§ WHAT THIS TASK INVOLVES: In the entries below, count every line with the string "table". State the count and nothing else.

§ GIVEN ENTRIES:

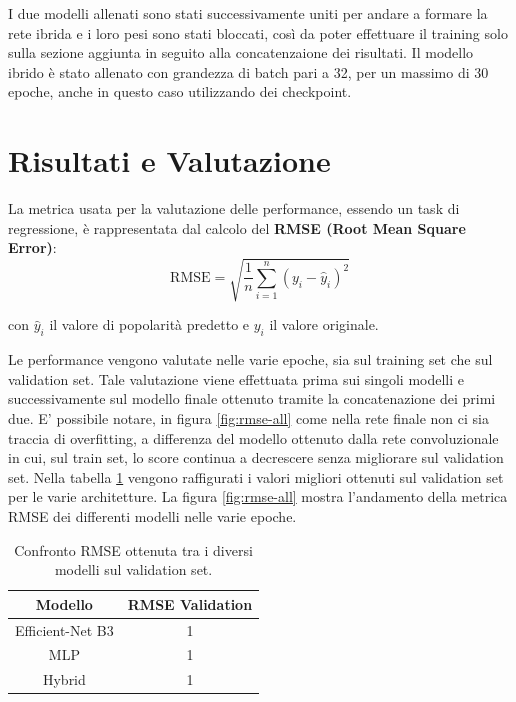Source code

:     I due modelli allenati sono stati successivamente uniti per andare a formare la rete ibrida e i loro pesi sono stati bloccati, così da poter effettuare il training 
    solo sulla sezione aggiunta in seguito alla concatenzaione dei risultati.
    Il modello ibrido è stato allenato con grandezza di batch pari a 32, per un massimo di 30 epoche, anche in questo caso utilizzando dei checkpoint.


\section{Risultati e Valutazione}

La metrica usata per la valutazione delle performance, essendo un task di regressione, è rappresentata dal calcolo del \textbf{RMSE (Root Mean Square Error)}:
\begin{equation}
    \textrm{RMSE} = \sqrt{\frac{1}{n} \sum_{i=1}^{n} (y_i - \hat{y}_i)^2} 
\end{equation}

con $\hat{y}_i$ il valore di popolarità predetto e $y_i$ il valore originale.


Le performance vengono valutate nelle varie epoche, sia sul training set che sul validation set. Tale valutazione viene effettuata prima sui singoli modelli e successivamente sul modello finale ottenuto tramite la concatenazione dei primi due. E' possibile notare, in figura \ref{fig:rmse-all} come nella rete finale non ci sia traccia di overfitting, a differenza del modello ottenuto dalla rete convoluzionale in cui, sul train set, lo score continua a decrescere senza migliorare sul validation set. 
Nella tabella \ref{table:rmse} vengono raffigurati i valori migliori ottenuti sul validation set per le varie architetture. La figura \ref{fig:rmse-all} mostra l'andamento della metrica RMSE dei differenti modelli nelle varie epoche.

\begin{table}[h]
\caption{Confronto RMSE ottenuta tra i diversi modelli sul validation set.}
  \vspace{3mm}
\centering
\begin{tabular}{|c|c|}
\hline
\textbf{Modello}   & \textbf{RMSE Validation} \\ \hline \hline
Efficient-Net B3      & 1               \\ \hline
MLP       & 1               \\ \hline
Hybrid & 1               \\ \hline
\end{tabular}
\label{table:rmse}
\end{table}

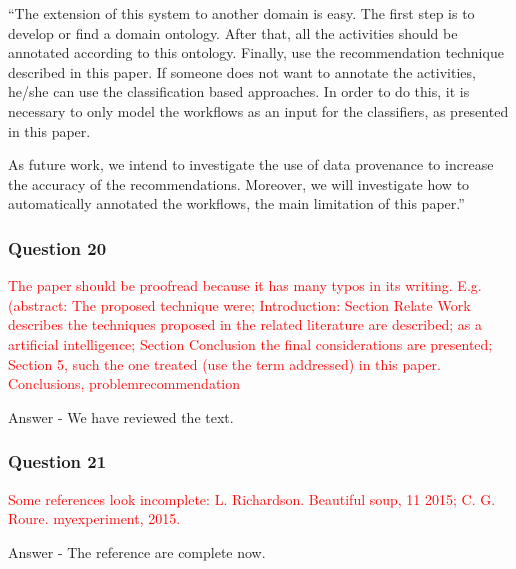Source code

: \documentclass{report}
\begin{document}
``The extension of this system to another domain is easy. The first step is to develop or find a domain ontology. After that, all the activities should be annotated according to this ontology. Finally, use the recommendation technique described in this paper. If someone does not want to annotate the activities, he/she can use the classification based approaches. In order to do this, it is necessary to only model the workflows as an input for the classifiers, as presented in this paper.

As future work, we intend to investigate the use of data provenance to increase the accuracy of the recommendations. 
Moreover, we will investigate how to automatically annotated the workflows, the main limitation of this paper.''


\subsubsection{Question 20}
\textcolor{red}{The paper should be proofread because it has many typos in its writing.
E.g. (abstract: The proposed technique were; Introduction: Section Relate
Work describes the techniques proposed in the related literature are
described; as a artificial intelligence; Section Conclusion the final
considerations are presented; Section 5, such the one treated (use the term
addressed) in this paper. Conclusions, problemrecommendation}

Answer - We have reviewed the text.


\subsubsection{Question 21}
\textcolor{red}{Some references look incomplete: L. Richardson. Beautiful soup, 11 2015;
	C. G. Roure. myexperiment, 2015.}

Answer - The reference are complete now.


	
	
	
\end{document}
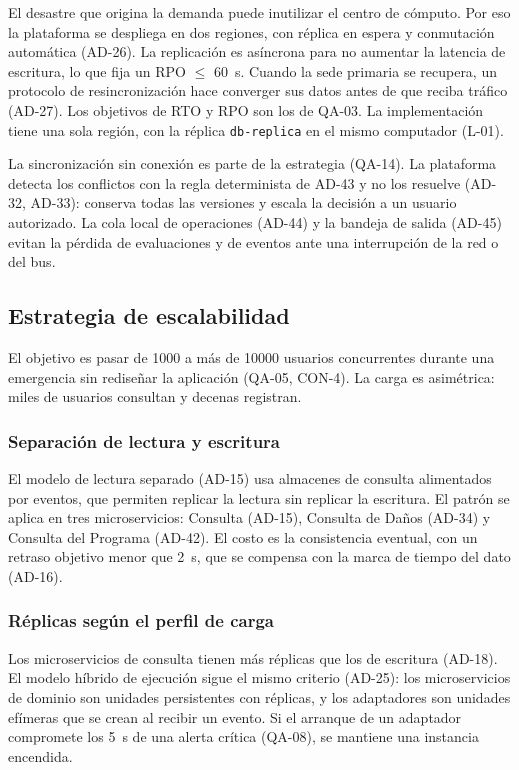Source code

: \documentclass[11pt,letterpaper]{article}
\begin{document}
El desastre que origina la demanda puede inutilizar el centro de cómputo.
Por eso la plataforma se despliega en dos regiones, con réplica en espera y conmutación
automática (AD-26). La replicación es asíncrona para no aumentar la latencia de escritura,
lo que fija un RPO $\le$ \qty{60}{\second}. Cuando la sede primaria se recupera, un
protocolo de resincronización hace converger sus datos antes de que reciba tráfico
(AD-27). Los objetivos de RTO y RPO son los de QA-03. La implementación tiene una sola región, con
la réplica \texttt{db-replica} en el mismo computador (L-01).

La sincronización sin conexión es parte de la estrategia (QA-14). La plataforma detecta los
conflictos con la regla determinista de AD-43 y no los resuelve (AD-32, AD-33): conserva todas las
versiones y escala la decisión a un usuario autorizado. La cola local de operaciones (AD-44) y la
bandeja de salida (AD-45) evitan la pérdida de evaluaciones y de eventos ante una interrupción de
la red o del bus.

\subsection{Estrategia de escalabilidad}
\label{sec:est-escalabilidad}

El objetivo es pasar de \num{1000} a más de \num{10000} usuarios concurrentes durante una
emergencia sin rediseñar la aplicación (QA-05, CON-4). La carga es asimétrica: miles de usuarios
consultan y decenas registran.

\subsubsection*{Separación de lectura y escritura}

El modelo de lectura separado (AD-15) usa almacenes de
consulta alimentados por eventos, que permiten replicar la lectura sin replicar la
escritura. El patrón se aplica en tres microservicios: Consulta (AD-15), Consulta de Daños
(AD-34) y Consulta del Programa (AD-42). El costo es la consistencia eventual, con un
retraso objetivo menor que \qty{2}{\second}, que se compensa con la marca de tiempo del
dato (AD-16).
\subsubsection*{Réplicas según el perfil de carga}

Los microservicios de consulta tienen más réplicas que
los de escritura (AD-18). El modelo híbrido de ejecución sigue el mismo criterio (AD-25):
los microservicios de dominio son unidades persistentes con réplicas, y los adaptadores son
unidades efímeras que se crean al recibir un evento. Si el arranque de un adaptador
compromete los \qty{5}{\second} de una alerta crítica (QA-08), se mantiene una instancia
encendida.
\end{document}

§ RESULT BELOW: 4